Terence Lewis dances his way into Guinness Records
Choreographer Terence Lewis has broken a Guinness World Record. He choreographed 1,336 people to a Bollywood song in an hour at Mumbai's St Teresa High School, his alma mater, for the Colors' reality show Guinness World Record - Ab India Todega.
"I was approached by Guinness and asked if I would be interested in breaking the current record. I said why not?" Terence said. "This was the best opportunity to do something different and also teach dance enthusiasts free of cost."
Image: Terence Lewis
'The most challenging part was to alert people as children had exams'
The participants were invited through a free registration process.

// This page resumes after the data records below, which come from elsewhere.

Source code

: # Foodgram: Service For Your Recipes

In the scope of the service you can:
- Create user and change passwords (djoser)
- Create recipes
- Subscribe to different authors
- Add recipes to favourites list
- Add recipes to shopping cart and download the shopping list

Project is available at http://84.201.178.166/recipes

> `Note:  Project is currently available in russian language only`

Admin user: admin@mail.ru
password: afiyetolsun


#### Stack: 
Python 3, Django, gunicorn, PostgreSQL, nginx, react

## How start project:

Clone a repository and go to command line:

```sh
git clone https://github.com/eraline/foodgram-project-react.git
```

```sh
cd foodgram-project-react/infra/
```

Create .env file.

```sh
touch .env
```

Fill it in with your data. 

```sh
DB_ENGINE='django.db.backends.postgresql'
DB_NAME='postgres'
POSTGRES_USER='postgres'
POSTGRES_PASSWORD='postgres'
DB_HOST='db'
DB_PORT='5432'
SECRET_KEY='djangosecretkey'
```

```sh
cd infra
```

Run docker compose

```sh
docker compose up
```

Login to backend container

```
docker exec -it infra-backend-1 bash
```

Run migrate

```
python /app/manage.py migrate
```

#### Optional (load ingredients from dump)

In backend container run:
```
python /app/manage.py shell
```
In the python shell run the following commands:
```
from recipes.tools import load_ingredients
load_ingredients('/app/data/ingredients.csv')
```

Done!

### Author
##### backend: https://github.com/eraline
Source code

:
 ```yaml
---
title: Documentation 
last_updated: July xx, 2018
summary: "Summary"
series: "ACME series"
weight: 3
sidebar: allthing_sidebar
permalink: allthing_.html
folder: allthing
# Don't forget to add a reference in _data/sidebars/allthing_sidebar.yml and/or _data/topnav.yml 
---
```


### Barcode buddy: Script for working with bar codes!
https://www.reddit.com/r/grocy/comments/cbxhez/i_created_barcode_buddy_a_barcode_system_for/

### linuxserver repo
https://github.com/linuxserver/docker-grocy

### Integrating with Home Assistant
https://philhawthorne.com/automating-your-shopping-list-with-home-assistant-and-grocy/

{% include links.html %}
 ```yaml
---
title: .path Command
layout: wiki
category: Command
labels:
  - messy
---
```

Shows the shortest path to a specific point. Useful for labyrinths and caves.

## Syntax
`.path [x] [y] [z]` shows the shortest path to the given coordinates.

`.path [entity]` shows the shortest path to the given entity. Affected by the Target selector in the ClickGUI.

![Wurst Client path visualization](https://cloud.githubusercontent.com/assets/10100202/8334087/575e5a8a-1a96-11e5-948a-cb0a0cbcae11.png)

The most difficult part of the task, he said, was that it had to be executed in two days, as the Guinness team was leaving.
"The most challenging part was to alert people; children had exams. Also it was a day prior to Holi and we had to shoot in the hot sun. But everything went on well and our efforts were worth it," he added.
Teaching, Terence said, was the least difficult part of the challenge. "Being a teacher, it wasn't tough for me. I know the tricks of the trade. I made them learn faster with imaginary situations like asking them to imagine riding a horse, etc," he said.
Image: Terence Lewis choreographs the dance
'Bollywood dancing is a rage all over the world'
They danced to the title track of Jhoom Barabar Jhoom, originally choreographed by Vaibhavi Merchant. "I chose this song because it's authentic, Punjabi and peppy," Terence said.
He broke the record set by a Chinese national, who choreographed over 1,235 people. "They danced on Dhoom Macha Le (from the movie Dhoom). It looked funny because there were no jhatkas or folk dance," he said. "When Bollywood dancing is a rage all over the world, how can you have a Chinese record on people dancing to a Bollywood song?"
Image: Terence shows of Bollywood jhatkas
'Next time I hope to choreograph 5,000 people'
For Terence, breaking the record was a doubly emotional moment because he did it on the school campus where he first started dancing, and he is already raring to do more.